Major depressive disorder has been linked to dysregulation of the excitatory-inhibitory balance within the brain and the reduced ability to maintain homeostasis in response to internal or external stimuli [12, 45, 94, 95]. Both preclinical and clinical data support an association of depression with diverse defects in GABAergic neurotransmission. Epigenetic changes of the GABAergic system have been shown to be responsible for adult hippocampus neurogenesis and depression-like behaviors in prenatal-stressed mice [96]. In addition, alterations in DNA methyltransferase mRNA expression have been observed in the brains of individuals with MDD who died by suicide compared with the brains of non-MDD/suicide individuals, and this change in expression was associated with gene-specific aberrations in DNA methylation in the GABAA receptor α1 subunit promoter region within the frontopolar cortex [97]. Alterations in the DNA methylation signatures of GABA-related genes have also been reported in other psychiatric disorders, including autism spectrum disorder [98], schizophrenia [99, 100], psychosis with a history of chronic alcohol abuse [101], and bipolar disorder [102].

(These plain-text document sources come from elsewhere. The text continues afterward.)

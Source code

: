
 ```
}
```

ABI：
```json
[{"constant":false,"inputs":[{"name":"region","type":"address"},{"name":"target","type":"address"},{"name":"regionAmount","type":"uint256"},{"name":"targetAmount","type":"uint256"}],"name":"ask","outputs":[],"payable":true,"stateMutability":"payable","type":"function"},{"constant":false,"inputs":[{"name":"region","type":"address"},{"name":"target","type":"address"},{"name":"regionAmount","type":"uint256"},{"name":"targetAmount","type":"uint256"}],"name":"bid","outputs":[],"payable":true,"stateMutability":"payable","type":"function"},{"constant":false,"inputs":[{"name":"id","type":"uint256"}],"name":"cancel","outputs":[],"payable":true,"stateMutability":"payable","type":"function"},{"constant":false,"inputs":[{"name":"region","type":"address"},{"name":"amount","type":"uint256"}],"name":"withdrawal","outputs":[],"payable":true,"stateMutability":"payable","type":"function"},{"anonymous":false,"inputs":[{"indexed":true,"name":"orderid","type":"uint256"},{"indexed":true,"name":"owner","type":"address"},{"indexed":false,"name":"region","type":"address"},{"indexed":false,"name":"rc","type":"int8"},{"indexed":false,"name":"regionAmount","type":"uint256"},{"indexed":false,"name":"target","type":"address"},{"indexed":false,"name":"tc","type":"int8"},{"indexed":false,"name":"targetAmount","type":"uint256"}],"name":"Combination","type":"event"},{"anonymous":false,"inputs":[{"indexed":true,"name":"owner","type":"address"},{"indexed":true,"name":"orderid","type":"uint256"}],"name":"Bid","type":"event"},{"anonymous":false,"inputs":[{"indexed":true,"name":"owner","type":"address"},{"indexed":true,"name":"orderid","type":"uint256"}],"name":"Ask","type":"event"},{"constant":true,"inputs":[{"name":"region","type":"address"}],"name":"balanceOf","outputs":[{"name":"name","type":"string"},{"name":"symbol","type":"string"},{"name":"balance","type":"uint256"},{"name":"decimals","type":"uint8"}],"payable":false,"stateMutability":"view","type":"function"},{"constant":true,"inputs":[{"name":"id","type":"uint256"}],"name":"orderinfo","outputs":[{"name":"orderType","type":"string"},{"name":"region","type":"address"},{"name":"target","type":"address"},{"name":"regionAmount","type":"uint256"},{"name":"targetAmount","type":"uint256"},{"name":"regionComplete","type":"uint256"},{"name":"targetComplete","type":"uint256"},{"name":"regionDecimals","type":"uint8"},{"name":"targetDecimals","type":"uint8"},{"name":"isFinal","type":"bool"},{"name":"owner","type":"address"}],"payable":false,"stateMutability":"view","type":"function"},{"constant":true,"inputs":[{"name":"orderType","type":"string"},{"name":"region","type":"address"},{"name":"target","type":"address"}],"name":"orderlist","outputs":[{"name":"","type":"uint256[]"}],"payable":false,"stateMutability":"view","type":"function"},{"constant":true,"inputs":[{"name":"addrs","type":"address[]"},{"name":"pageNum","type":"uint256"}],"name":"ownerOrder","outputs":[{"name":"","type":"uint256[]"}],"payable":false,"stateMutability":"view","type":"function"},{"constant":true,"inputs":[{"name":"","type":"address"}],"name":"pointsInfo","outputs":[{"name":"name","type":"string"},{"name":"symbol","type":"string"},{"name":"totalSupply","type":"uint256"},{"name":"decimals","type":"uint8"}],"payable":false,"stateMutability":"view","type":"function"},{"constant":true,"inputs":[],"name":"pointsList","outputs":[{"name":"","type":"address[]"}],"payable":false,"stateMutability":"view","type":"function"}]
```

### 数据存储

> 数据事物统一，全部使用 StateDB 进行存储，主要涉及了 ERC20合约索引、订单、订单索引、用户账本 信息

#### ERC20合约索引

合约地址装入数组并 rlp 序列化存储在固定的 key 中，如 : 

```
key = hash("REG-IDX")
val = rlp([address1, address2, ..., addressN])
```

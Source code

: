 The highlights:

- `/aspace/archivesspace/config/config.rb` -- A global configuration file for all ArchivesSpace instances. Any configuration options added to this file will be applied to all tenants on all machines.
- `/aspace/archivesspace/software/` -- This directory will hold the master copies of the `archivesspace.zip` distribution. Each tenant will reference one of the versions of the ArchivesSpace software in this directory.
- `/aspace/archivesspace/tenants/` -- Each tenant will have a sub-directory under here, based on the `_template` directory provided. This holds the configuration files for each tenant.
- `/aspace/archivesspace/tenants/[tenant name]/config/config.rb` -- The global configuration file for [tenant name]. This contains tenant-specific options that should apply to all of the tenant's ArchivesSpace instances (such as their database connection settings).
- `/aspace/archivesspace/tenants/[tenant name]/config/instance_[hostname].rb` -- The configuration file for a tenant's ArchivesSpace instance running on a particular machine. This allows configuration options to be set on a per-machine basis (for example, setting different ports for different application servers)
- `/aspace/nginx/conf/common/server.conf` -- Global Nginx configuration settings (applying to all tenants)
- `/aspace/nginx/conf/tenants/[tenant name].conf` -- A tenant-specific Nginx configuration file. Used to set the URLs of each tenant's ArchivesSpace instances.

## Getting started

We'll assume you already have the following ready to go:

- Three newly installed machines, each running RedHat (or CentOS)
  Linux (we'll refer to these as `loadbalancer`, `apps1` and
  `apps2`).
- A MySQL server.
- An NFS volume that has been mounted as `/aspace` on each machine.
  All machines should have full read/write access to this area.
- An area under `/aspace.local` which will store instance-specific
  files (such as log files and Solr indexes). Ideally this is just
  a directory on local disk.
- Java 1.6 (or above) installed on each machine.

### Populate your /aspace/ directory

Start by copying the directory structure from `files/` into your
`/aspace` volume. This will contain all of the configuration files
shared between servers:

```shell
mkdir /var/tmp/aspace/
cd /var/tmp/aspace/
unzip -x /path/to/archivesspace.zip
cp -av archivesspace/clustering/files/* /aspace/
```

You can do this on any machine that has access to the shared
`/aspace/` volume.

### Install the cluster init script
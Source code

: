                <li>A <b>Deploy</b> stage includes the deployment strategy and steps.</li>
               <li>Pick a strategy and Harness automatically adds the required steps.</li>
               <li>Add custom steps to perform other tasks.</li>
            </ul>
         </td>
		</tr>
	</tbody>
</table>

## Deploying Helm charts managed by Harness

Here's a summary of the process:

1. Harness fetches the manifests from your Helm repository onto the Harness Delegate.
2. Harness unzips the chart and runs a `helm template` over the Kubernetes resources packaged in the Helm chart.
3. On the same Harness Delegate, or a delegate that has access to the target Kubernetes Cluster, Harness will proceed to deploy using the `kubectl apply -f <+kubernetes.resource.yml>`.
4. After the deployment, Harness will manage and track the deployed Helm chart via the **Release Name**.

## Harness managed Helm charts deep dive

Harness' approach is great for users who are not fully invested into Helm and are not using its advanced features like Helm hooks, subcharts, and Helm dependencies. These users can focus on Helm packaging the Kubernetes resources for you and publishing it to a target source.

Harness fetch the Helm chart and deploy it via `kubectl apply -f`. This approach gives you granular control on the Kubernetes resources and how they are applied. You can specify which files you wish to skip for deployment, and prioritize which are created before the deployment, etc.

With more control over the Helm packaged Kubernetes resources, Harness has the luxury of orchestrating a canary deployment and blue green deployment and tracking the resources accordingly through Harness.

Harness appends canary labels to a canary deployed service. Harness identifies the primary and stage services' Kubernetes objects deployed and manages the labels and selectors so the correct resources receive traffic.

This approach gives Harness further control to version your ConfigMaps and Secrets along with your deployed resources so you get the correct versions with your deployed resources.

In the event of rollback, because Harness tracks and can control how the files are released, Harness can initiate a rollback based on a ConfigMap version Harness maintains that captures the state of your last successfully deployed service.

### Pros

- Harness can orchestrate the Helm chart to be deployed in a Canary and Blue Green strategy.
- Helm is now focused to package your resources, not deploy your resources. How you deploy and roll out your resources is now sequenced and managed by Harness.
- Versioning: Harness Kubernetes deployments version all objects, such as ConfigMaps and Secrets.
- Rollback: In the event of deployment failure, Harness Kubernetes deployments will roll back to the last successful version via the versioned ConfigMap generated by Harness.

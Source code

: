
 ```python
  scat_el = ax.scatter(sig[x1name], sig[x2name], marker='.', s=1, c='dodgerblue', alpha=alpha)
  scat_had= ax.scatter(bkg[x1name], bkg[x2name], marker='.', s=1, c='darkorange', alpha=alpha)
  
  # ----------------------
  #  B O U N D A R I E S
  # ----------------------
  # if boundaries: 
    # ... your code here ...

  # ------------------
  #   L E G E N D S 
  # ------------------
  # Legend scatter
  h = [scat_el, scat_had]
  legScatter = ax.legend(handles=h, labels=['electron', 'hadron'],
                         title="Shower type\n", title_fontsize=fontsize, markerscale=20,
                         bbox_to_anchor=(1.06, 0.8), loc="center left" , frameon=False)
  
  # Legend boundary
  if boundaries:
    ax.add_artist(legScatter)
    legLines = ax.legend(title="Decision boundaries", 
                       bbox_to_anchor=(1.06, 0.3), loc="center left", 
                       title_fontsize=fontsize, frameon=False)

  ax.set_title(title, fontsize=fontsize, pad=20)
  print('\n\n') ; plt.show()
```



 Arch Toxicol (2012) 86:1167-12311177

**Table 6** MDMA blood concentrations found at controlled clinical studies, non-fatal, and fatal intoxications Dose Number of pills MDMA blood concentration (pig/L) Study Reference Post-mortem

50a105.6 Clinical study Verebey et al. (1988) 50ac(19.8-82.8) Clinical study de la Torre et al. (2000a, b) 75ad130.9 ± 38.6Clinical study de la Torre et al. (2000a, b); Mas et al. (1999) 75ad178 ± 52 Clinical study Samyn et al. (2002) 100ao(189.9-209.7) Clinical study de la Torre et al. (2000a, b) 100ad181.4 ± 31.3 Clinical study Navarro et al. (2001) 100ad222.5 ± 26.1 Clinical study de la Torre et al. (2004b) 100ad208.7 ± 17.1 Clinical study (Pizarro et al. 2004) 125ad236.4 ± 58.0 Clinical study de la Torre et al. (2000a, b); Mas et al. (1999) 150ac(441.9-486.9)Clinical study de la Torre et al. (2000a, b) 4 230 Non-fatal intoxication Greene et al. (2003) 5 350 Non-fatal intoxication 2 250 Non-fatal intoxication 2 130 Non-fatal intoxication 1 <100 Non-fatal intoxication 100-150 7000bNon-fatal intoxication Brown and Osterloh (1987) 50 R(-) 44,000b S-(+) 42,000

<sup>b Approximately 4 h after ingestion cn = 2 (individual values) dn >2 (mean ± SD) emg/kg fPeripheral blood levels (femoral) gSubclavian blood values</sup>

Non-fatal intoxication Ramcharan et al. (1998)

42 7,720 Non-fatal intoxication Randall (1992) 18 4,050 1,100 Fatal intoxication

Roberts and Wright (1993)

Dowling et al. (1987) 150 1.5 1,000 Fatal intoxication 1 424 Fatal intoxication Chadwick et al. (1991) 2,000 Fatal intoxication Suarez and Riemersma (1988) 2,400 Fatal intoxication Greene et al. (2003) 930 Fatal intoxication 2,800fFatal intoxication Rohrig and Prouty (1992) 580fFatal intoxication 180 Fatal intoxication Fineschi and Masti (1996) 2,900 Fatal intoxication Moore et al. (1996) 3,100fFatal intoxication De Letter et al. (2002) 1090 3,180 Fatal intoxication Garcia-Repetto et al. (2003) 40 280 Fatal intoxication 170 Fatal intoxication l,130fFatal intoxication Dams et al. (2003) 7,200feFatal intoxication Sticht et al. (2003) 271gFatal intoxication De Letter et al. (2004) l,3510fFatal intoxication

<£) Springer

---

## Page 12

A review of postmortem studies found variable expression of various GABAA receptor subunit mRNAs of suicide victims with depressive disorders and patients with MDD [32, 103]. A large human gene expression analysis of cortical and subcortical regions from the brains of depression-related suicides found that the expression levels of genes involved in GABAergic transmission were among the most consistently changed [104]. Genetic alteration of the γ-subunit of the GABAA receptor disrupted the regulatory response of GABAergic neurons and led to depressive and anxiogenic behaviors in rodents [105,106,107]. Genetic studies in mice have shown that deletion of the GABAA receptor γ subunit led to impaired GABAergic signaling and behavioral and cognitive deficits that could be reversed by chronic desipramine or acute ketamine [105, 108], while deletion of the α2 subunit led to depressive- or anxiety-like behaviors [109, 110]. Mice with decreased GABAA receptor δ subunit expression displayed anxiety-like behavior and maternal neglect postpartum, and administration of the δ subunit selective agonist 4,5,6,7-tetrahydroisoxazolo[5,4-c]pyridin-3-ol (THIP) reduced the abnormal behaviors [111]. Similarly, administration of SGE-516, a NAS GABAA receptor PAM, rescued these abnormal behaviors in this same model [112].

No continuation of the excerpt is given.